Traditionalists and neophiles may disagree about what art should be in 2019, but technology is not going away, and art will inevitably embrace it, as always; we can’t freeze time, but neither should mere novelty suffice. Two shows demonstrate that technologically sophisticated art can transcend geek culture and expand the possibilities for art.

Kal Spelletich: Significance Machines and Purposeful Robots features 15 interactive robotic sculptures fabricated by the San Francisco machine artist, along with a trio of related photographs. While viewer-detecting sensors and push-button-operated servo mechanisms command and animate these apparatuses, they’re unassuming-looking, with a garage-scientist feel about them, and ironic in tone, in the Dada spirit. Several praying robots — from To Stretch Oneself Out (2008) to Clasping Hands (2014) — seem to parody religious devotions, although the artist is a devotee of Zen and Taoism: a floor lamp rotates like a prayer wheel; a pillow breathes. Three headless robots garbed in the unwashed clothing of artistic colleagues Mark Pauline, Kay Miler, and Chris Johanson perform their viewer-directed devotions. A few pieces make art-historical jokes: a wooden box containing a projection of a Rothko-style sublime landscape; and an animated stick figure, Russian Constructivist Significance Cross.

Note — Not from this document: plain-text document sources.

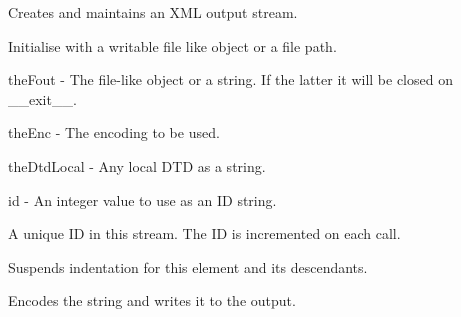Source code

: \documentclass[letterpaper,10pt,english]{sphinxmanual}
\begin{document}
\begin{fulllineitems}
\label{\detokenize{ref/util/XmlWrite:TotalDepth.util.XmlWrite.XmlStream}}
Creates and maintains an XML output stream.

\begin{fulllineitems}
\label{\detokenize{ref/util/XmlWrite:TotalDepth.util.XmlWrite.XmlStream.__init__}}
Initialise with a writable file like object or a file path.

theFout - The file-like object or a string. If the latter it will be
closed on \_\_exit\_\_.

theEnc - The encoding to be used.

theDtdLocal - Any local DTD as a string.

id - An integer value to use as an ID string.

\end{fulllineitems}


\begin{fulllineitems}
\label{\detokenize{ref/util/XmlWrite:TotalDepth.util.XmlWrite.XmlStream.id}}
A unique ID in this stream. The ID is incremented on each call.

\end{fulllineitems}


\begin{fulllineitems}
\label{\detokenize{ref/util/XmlWrite:TotalDepth.util.XmlWrite.XmlStream.xmlSpacePreserve}}
Suspends indentation for this element and its descendants.

\end{fulllineitems}


\begin{fulllineitems}
\label{\detokenize{ref/util/XmlWrite:TotalDepth.util.XmlWrite.XmlStream.characters}}
Encodes the string and writes it to the output.


\end{fulllineitems}
\end{fulllineitems}
\end{document}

R&D (Rosenblum and Doyle): New Formalism in Painting and Photography features the collaborative work of photographer Diane Rosenblum and painter Joe Doyle, an artist team since 2012, under the evocative moniker R&D — Research and Development? — since 2016. Shown in the Armistead Gallery are seven large abstract inkjet works stretched on canvas, made with 3D modeling software and large-format printers. With their bright colors and flowing shapes, they invite comparison with abstract painters of the ’50s and ’60s like Helen Frankenthaler and Morris Louis. But where those painters worked with flat pours of color, R&D’s organic images — named after jazz musicians — are shaded and three-dimensional, and marine-looking, with their tropical-fish palettes and coralline forms. Filling the adjacent Lockett Gallery is a panoramic, 345-degree photomontage of the Idaho studio of artist Judith Kindler: you art there.

Kal Spelletich: Significance Machines and Purposeful Robots and New Formalism in Painting and Photography runs through Dec. 8, St. Mary’s College Museum of Art, 1928 Saint Mary’s Road, Moraga, 925-631-4379, StMarys-ca.edu.